Assim como aconteceu com seu primo “rico”, “Jogos Vorazes”, o livro “Convergente” foi dividido em duas partes para a tela grande. Diretor do segundo longa, Robert Schwentke volta ao posto para continuar a saga de Tris (Shailene Woodley) e seus amigos divergentes, que lutam contra o sistema de facções implantado numa Chicago devastada. Após os eventos do filme anterior, “Insurgente” (2015), que inclui revelações chocantes – entre elas a respeito do funcionamento de facções -, Tris e seus parceiros têm um objetivo claro: ultrapassar a muralha que cerca a cidade e descobrir o que há do outro lado.
O que eles descobrem, depois de penarem um tempinho no deserto, é a existência de uma cidade séculos à frente em termos de tecnologia, que parece ser o lugar mais legal do mundo. Mas é aí que temos mais uma daquelas reviravoltas chocantes, mostrando que o que está ruim sempre pode piorar. Afinal, nem tudo que é limpinho cheira bem quando chegamos mais perto. Aí será uma questão não apenas de impedir os planos dos caras realmente maus, mas também de salvar a própria pele e a de todos que estão enclausurados em Chicago.
Mensagem em busca de conteúdo
Se a franquia “Divergente” é mais um exemplo da valorização das mulheres dentro da indústria do entretenimento (ver quadro), ao mesmo tempo é – infelizmente – um “produto” que possui uma mensagem sempre em busca do conteúdo, e nisso tanto os livros quanto os filmes perdem de lavada em relação a “Jogos Vorazes” – que sequer é um grande tratado filosófico sobre questionamento, revolta, poder, política, opressão e o papel da mídia.
A trama principal é do tipo que chama a atenção dos jovens: uma sociedade dividida em facções que não oferece muita escolha para seus filhos em relação ao futuro, que aos 16 anos precisam escolher qual grupo (Franqueza, Audácia, Amizade, Erudição e Abnegação) passarão a integrar.

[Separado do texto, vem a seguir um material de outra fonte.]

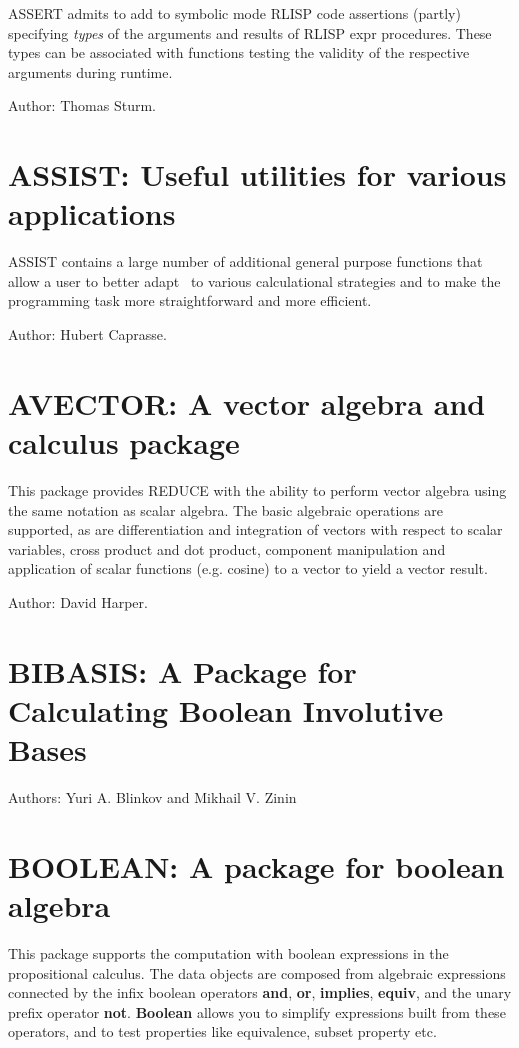ASSERT admits to add to symbolic mode RLISP code assertions (partly)          
specifying \emph{types} of the arguments and results of RLISP expr
procedures. These types can be associated with functions testing the
validity of the respective arguments during runtime.

Author: Thomas Sturm.

\section{ASSIST: Useful utilities for various applications} 
\label{ASSIST}\hypertarget{ASSIST}{}

ASSIST contains a large number of additional general purpose functions
that allow a user to better adapt \REDUCE\ to various calculational
strategies and to make the programming task more straightforward and more
efficient.

Author: Hubert Caprasse.

\section{AVECTOR: A vector algebra and calculus package} 

This package provides REDUCE with the ability to perform vector algebra
using the same notation as scalar algebra.  The basic algebraic operations
are supported, as are differentiation and integration of vectors with
respect to scalar variables, cross product and dot product, component
manipulation and application of scalar functions (e.g. cosine) to a vector
to yield a vector result.

Author: David Harper.

\section{BIBASIS: A Package for Calculating Boolean Involutive Bases}
 \label{BIBASIS}

Authors: Yuri A. Blinkov and Mikhail V. Zinin


\section{BOOLEAN: A package for boolean algebra} 

This package supports the computation with boolean expressions in the
propositional calculus.  The data objects are composed from algebraic
expressions connected by the infix boolean operators {\bf and}, {\bf or},
{\bf implies}, {\bf equiv}, and the unary prefix operator {\bf not}.
{\bf Boolean} allows you to simplify expressions built from these
operators, and to test properties like equivalence, subset property etc.


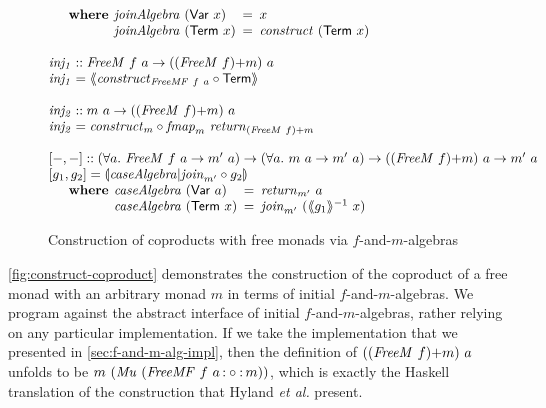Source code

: \documentclass{jfp1}
\newcommand{\eFold}[2]{\llparenthesis #1|#2 \rrparenthesis}
\newcommand{\fmext}[1]{\langle\kern-0.25em\langle #1 \rangle\kern-0.25em\rangle}
\newcommand{\kw}[1]{\textbf{#1}}
\begin{document}
\begin{figure}
\begin{displaymath}
\begin{array}{@{}l}
\begin{array}{@{}l}
        \quad\begin{array}{r@{\hspace{0.4em}}l@{\hspace{0.5em}}c@{\hspace{0.5em}}l}
          \kw{where} & \mathit{joinAlgebra}~(\mathsf{Var}~x) &=& x \\
          & \mathit{joinAlgebra}~(\mathsf{Term}~x) &=& \mathit{construct}~(\mathsf{Term}~x)
        \end{array}
      \end{array} \\
      \\
      \mathit{inj_1} :: \mathit{FreeM}~f~a \to (\cprd{(\mathit{FreeM}~f)}{m})~a \\
      \mathit{inj_1} = \fmext{\mathit{construct}_{\mathit{FreeMF}~f~a} \circ \mathsf{Term}} \\
      \\
      \mathit{inj_2} :: m~a \to (\cprd{(\mathit{FreeM}~f)}{m})~a \\
      \mathit{inj_2} = \mathit{construct}_m \circ \mathit{fmap}_m~\mathit{return}_{\cprd{(\mathit{FreeM}~f)}{m}}\\
      \\
      \begin{array}{@{}l}
        {}[-,-] :: (\forall a.~\mathit{FreeM}~f~a \to m'~a) \to (\forall a.~m~a \to m'~a) \to (\cprd{(\mathit{FreeM}~f)}{m})~a \to m'~a \\
        {}[g_1,g_2] = \eFold{\mathit{caseAlgebra}}{\mathit{join}_{m'} \circ g_2} \\
        \quad\begin{array}{r@{\hspace{0.4em}}l@{\hspace{0.5em}}c@{\hspace{0.5em}}l}
          \kw{where} & \mathit{caseAlgebra}~(\mathsf{Var}~a) &=& \mathit{return}_{m'}~a \\
          & \mathit{caseAlgebra}~(\mathsf{Term}~x) &=& \mathit{join}_{m'}~(\fmext{g_1}^{-1}~x)
        \end{array}
      \end{array}
    \end{array}
  \end{displaymath}
  \caption{Construction of coproducts with free monads via $f$-and-$m$-algebras}
  \label{fig:construct-coproduct}
\end{figure}

\autoref{fig:construct-coproduct} demonstrates the construction of the
coproduct of a free monad with an arbitrary monad $m$ in terms of
initial $f$-and-$m$-algebras. We program against the abstract
interface of initial $f$-and-$m$-algebras, rather relying on any
particular implementation. If we take the implementation that we
presented in \autoref{sec:f-and-m-alg-impl}, then the definition of
$((\mathit{FreeM}~f)\mathord{+}m)~a$ unfolds to be
$m~(\mathit{Mu}~(\mathit{FreeMF}~f~a \mathop{\mathord:\circ\mathord:} m))$, which is exactly
the Haskell translation of the construction that Hyland \emph{et al.}
present.
\end{document}
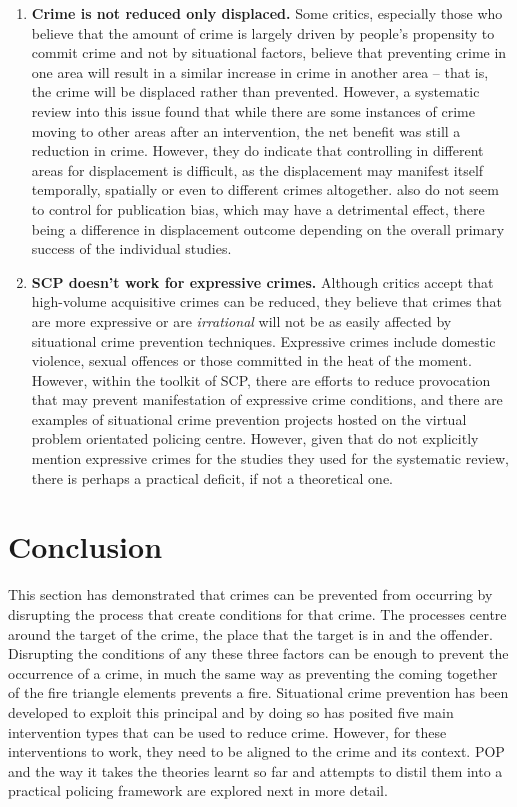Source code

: \begin{enumerate}

 \item{\bf{Crime is not reduced only displaced.} }Some critics, especially those who believe that the amount of crime is largely driven by people’s propensity to commit crime and not by situational factors, believe that preventing crime in one area will result in a similar increase in crime in another area – that is, the crime will be displaced rather than prevented. However, a systematic review into this issue \parencite{guerette2009assessing} found that while there are some instances of crime moving to other areas after an intervention, the net benefit was still a reduction in crime. However, they do indicate that controlling in different areas for displacement is difficult, as the displacement may manifest itself temporally, spatially or even to different crimes altogether.\textcite{guerette2009assessing} also do not seem to control for publication bias, which may have a detrimental effect, there being a difference in displacement outcome depending on the overall primary success of the individual studies.
 
 \item{\bf{SCP doesn't work for expressive crimes.}} Although critics accept that high-volume acquisitive crimes can be reduced, they believe that crimes that are more expressive or are \emph{irrational} will not be as easily affected by situational crime prevention techniques. Expressive crimes include domestic violence, sexual offences or those committed in the heat of the moment. However, within the toolkit of SCP, there are efforts to reduce provocation that may prevent manifestation of expressive crime conditions, and there are examples of situational crime prevention projects hosted on the virtual problem orientated policing centre. However, given that \parencite{guerette2009assessing} do not explicitly mention expressive crimes for the studies they used for the systematic review, there is perhaps a practical deficit, if not a theoretical one.
 
 \end{enumerate}


\section{Conclusion} This section has demonstrated that crimes can be prevented from occurring by disrupting the process that create conditions for that crime. The processes centre around the target of the crime, the place that the target is in and the offender. Disrupting the conditions of any these three factors can be enough to prevent the occurrence of a crime, in much the same way as preventing the coming together of the fire triangle elements prevents a fire. Situational crime prevention has been developed to exploit this principal and by doing so has posited five main intervention types that can be used to reduce crime. However, for these interventions to work, they need to be aligned to the crime and its context. POP and the way it takes the theories learnt so far and attempts to distil them into a practical policing framework are explored next in more detail.


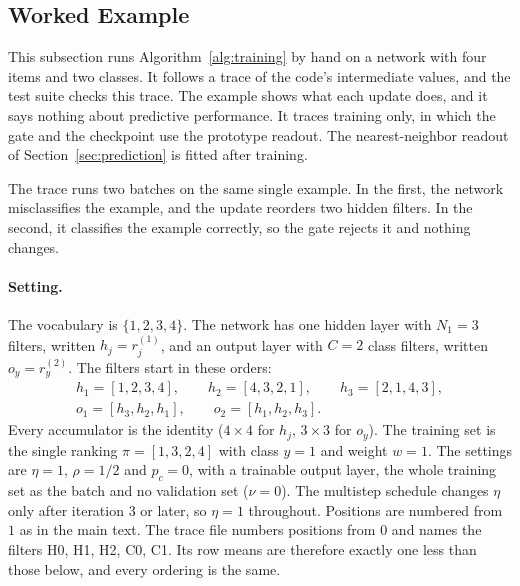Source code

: \subsection{Worked Example}\label{supp:worked-example}

This subsection runs Algorithm~\ref{alg:training} by hand on a network with four items and two classes. It follows a trace of the code's intermediate values, and the test suite checks this trace. The example shows what each update does, and it says nothing about predictive performance. It traces training only, in which the gate and the checkpoint use the prototype readout. The nearest-neighbor readout of Section~\ref{sec:prediction} is fitted after training.

The trace runs two batches on the same single example. In the first, the network misclassifies the example, and the update reorders two hidden filters. In the second, it classifies the example correctly, so the gate rejects it and nothing changes.

\paragraph{Setting.} The vocabulary is $\{1,2,3,4\}$. The network has one hidden layer with $N_1=3$ filters, written $h_j=r^{(1)}_j$, and an output layer with $C=2$ class filters, written $o_y=r^{(2)}_y$. The filters start in these orders:
\begin{gather*}
h_1=[1,2,3,4],\qquad h_2=[4,3,2,1],\qquad h_3=[2,1,4,3],\\
o_1=[h_3,h_2,h_1],\qquad o_2=[h_1,h_2,h_3].
\end{gather*}
Every accumulator is the identity ($4\times4$ for $h_j$, $3\times3$ for $o_y$). The training set is the single ranking $\pi=[1,3,2,4]$ with class $y=1$ and weight $w=1$. The settings are $\eta=1$, $\rho=1/2$ and $p_c=0$, with a trainable output layer, the whole training set as the batch and no validation set ($\nu=0$). The multistep schedule changes $\eta$ only after iteration $3$ or later, so $\eta=1$ throughout. Positions are numbered from $1$ as in the main text. The trace file numbers positions from $0$ and names the filters H0, H1, H2, C0, C1. Its row means are therefore exactly one less than those below, and every ordering is the same.

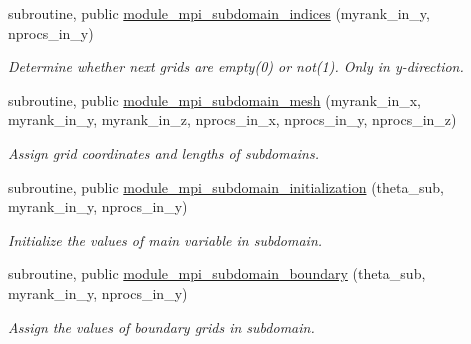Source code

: \begin{DoxyCompactItemize}
subroutine, public \mbox{\hyperlink{namespacemodule__mpi__subdomain_a407d55f604c25fca086515a66980f67b}{module\+\_\+mpi\+\_\+subdomain\+\_\+indices}} (myrank\+\_\+in\+\_\+y, nprocs\+\_\+in\+\_\+y)
\begin{DoxyCompactList}\small\item\em Determine whether next grids are empty(0) or not(1). Only in y-\/direction. \end{DoxyCompactList}\item 
subroutine, public \mbox{\hyperlink{namespacemodule__mpi__subdomain_a73f1a66627a730c3906f200d9d31f974}{module\+\_\+mpi\+\_\+subdomain\+\_\+mesh}} (myrank\+\_\+in\+\_\+x, myrank\+\_\+in\+\_\+y, myrank\+\_\+in\+\_\+z, nprocs\+\_\+in\+\_\+x, nprocs\+\_\+in\+\_\+y, nprocs\+\_\+in\+\_\+z)
\begin{DoxyCompactList}\small\item\em Assign grid coordinates and lengths of subdomains. \end{DoxyCompactList}\item 
subroutine, public \mbox{\hyperlink{namespacemodule__mpi__subdomain_a0be56ce2507138a1364de11e15f2bc7f}{module\+\_\+mpi\+\_\+subdomain\+\_\+initialization}} (theta\+\_\+sub, myrank\+\_\+in\+\_\+y, nprocs\+\_\+in\+\_\+y)
\begin{DoxyCompactList}\small\item\em Initialize the values of main variable in subdomain. \end{DoxyCompactList}\item 
subroutine, public \mbox{\hyperlink{namespacemodule__mpi__subdomain_a3ebf20fcc8a3cd5d916adddf69af4833}{module\+\_\+mpi\+\_\+subdomain\+\_\+boundary}} (theta\+\_\+sub, myrank\+\_\+in\+\_\+y, nprocs\+\_\+in\+\_\+y)
\begin{DoxyCompactList}\small\item\em Assign the values of boundary grids in subdomain. \end{DoxyCompactList}\end{DoxyCompactItemize}
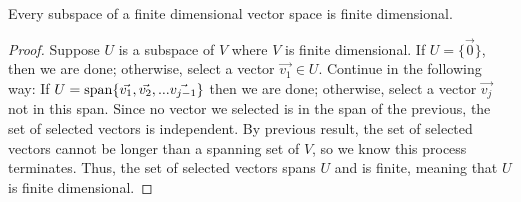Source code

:\begin{theorem}
	Every subspace of a finite dimensional vector space is finite dimensional.
\end{theorem}
\begin{proof}
	Suppose $U$ is a subspace of $V$ where $V$ is finite dimensional.
	If $U = \{\vec{0}\}$, then we are done; otherwise, select a vector $\vec{v_1} \in U$.
	Continue in the following way: If $U = \operatorname{span}\{\vec{v_1}, \vec{v_2}, ... \vec{v_{j-1}}\}$ then we are done; otherwise, select a vector $\vec{v_j}$ not in this span.
	Since no vector we selected is in the span of the previous, the set of selected vectors is independent.
	By previous result, the set of selected vectors cannot be longer than a spanning set of $V$, so we know this process terminates.
	Thus, the set of selected vectors spans $U$ and is finite, meaning that $U$ is finite dimensional.
\end{proof}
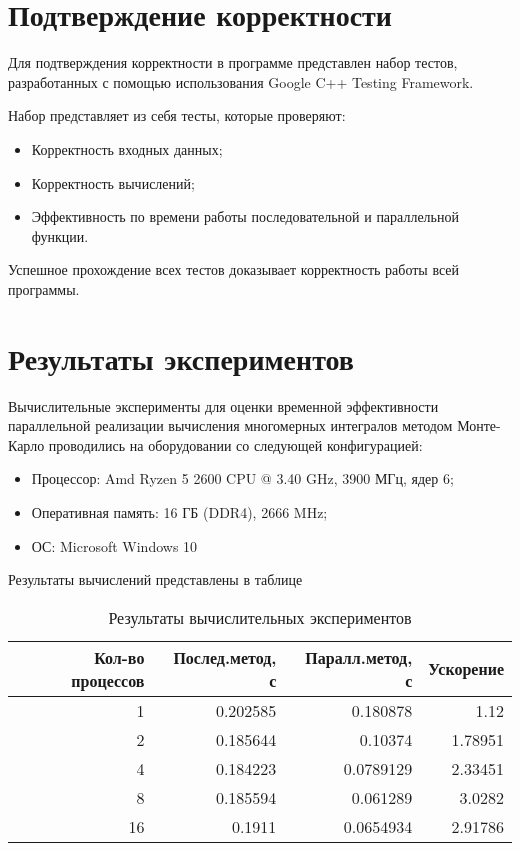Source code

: \documentclass{report}
\begin{document}
\section*{Подтверждение корректности}
Для подтверждения корректности в программе представлен набор тестов, разработанных с помощью использования Google C++ Testing Framework.
\par Набор представляет из себя тесты, которые проверяют:
\begin{itemize}
\item Корректность входных данных;
\item Корректность вычислений;
\item Эффективность по времени работы последовательной и параллельной функции.
\end{itemize}
\par Успешное прохождение всех тестов доказывает корректность работы всей программы.
\newpage

\section*{Результаты экспериментов}
Вычислительные эксперименты для оценки временной эффективности параллельной реализации вычисления многомерных интегралов методом Монте-Карло проводились на оборудовании со следующей конфигурацией:

\begin{itemize}
\item Процессор: Amd Ryzen 5 2600 CPU @ 3.40 GHz, 3900 МГц, ядер 6;
\item Оперативная память: 16 ГБ (DDR4), 2666 MHz;
\item ОС: Microsoft Windows 10 
\end{itemize}

\par Результаты вычислений представлены в таблице

\begin{table}[!h]
\caption{Результаты вычислительных экспериментов}
\centering
\begin{tabular}{| r | r | r | r |}
\hline
Кол-во процессов & Послед.метод, с & Паралл.метод, с & Ускорение  \\[5pt]
\hline
1        & 0.202585        & 0.180878     & 1.12       \\
2        & 0.185644        & 0.10374     & 1.78951       \\
4        & 0.184223        & 0.0789129     & 2.33451       \\
8        & 0.185594        & 0.061289     & 3.0282       \\
16       & 0.1911        &  0.0654934     &  2.91786	  \\
\hline
\end{tabular}
\end{table}
\end{document}
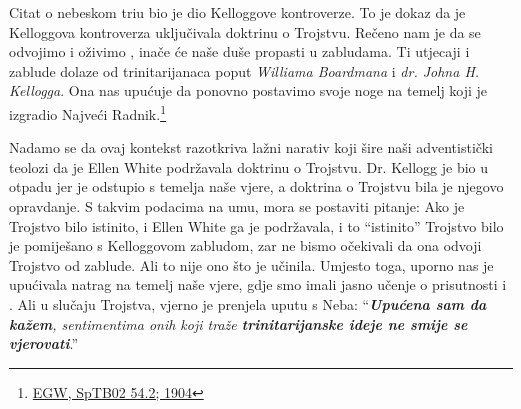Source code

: Citat o nebeskom triu bio je dio Kelloggove kontroverze. To je dokaz da je Kelloggova kontroverza uključivala doktrinu o Trojstvu. Rečeno nam je da se odvojimo  i oživimo , inače će naše duše propasti u zabludama. Ti utjecaji i zablude dolaze od trinitarijanaca poput \textit{Williama Boardmana} i \textit{dr. Johna H. Kellogga}. Ona nas upućuje da ponovno postavimo svoje noge na temelj koji je izgradio Najveći Radnik.\footnote{\href{https://egwwritings.org/?ref=en_SpTB02.54.2&para=417.276}{EGW, SpTB02 54.2; 1904}}

Nadamo se da ovaj kontekst razotkriva lažni narativ koji šire naši adventistički teolozi da je Ellen White podržavala doktrinu o Trojstvu. Dr. Kellogg je bio u otpadu jer je odstupio s temelja naše vjere, a doktrina o Trojstvu bila je njegovo opravdanje. S takvim podacima na umu, mora se postaviti pitanje: Ako je Trojstvo bilo istinito, i Ellen White ga je podržavala, i to “istinito” Trojstvo bilo je pomiješano s Kelloggovom zabludom, zar ne bismo očekivali da ona odvoji Trojstvo od zablude. Ali to nije ono što je učinila. Umjesto toga, uporno nas je upućivala natrag na temelj naše vjere, gdje smo imali jasno učenje o prisutnosti i . Ali u slučaju Trojstva, vjerno je prenjela uputu s Neba: “\textit{\textbf{Upućena sam da kažem}, sentimentima onih koji traže \textbf{trinitarijanske ideje ne smije se vjerovati}}.”

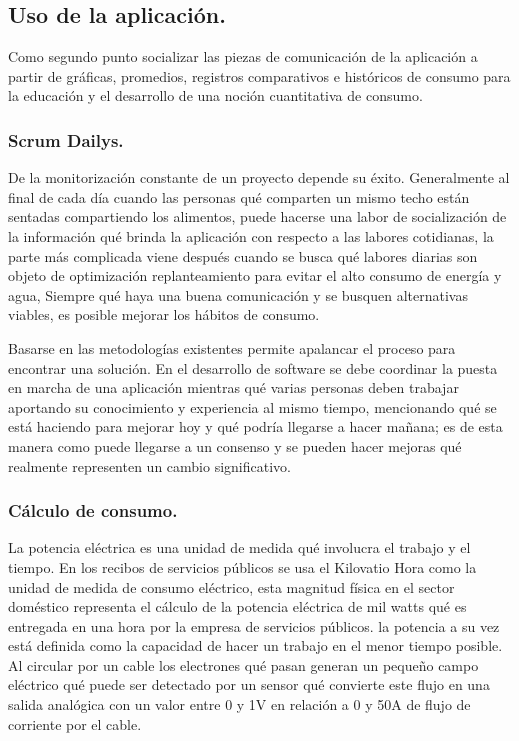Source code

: \documentclass[a4paper,man,natbib]{apa6}
\begin{document}
\subsection{Uso de la aplicación.}
Como segundo punto socializar las piezas de comunicación de la aplicación a partir de gráficas, promedios, registros comparativos e históricos de consumo para la educación y el desarrollo de una noción cuantitativa de consumo.\newline

\subsubsection{Scrum Dailys.}
De la monitorización constante de un proyecto depende su éxito. Generalmente al final de cada día cuando las personas qué comparten un mismo techo están sentadas compartiendo los alimentos, puede hacerse una labor de socialización de la información qué brinda la aplicación con respecto a las labores cotidianas, la parte más complicada viene después cuando se busca qué labores diarias son objeto de optimización replanteamiento para evitar el alto consumo de energía y agua, Siempre qué haya una buena comunicación y se busquen alternativas viables, es posible mejorar los hábitos de consumo.
\newline

Basarse en las metodologías existentes permite apalancar el proceso para encontrar una solución. En el desarrollo de software se debe coordinar la puesta en marcha de una aplicación mientras qué varias personas deben trabajar aportando su conocimiento y experiencia al mismo tiempo, mencionando qué se está haciendo para mejorar hoy y qué podría llegarse a hacer mañana; es de esta manera como puede llegarse a un consenso y se pueden hacer mejoras qué realmente representen un cambio significativo.\newline

\subsubsection{Cálculo de consumo.}
La potencia eléctrica es una unidad de medida qué involucra el trabajo y el tiempo. En los recibos de servicios públicos se usa el Kilovatio Hora como la unidad de medida de consumo eléctrico, esta magnitud física en el sector doméstico representa el cálculo de la potencia eléctrica de mil watts qué es entregada en una hora por la empresa de servicios públicos. la potencia a su vez está definida como la capacidad de hacer un trabajo en el menor tiempo posible. Al circular por un cable los electrones qué pasan generan un pequeño campo eléctrico qué puede ser detectado por un sensor qué convierte este flujo en una salida analógica con un valor entre 0 y 1V en relación a 0 y 50A de flujo de corriente por el cable.
\newline
\end{document}
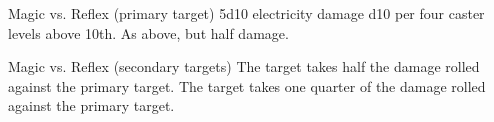 \begin{spellheader}
    \begin{spelltargetinginfo}
    \end{spelltargetinginfo}
    \begin{spelleffects}
        \spellrng{\rngmed}
    \end{spelleffects}
\end{spellheader}
\begin{spellcontent}
    \begin{spellattack}{Magic vs. Reflex (primary target)}
        \spellsuccess 5d10 electricity damage \add d10 per four caster levels above 10th. 
        \spellfailure As above, but half damage.
    \end{spellattack}
    \begin{spellattack}{Magic vs. Reflex (secondary targets)}
        \spellsuccess The target takes half the damage rolled against the primary target.
        \spellfailure The target takes one quarter of the damage rolled against the primary target.
    \end{spellattack}
\end{spellcontent}
\begin{spellfooter}

\end{spellfooter}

O surgimento da Divergente (indivíduo com qualidades que a indicariam para mais de uma facção) Tris torna-se uma ameaça ao status quo e é uma metáfora à insatisfação de toda uma geração no que diz respeito ao mundo que receberam, aos adultos e à necessidade de tomarem decisões difíceis e de se aceitarem. O problema é que tudo isso é mostrado de forma esquemática nos dois primeiros longas, e a Tris de Shailene Woodley peca pela falta de carisma e credibilidade como a voz de um espírito de contestação um tanto quanto frouxo, muitas vezes relegado ao tradicional confronto típico dos colegiais americanos. É como se todo o desejo de desobediência típico dos adolescentes fosse apenas “uma fase”. Resta saber se os dois filmes que encerram a franquia conseguirão levar “Divergente” a um patamar mais instigante de reflexão a respeito do que é ser jovem em nosso mundo.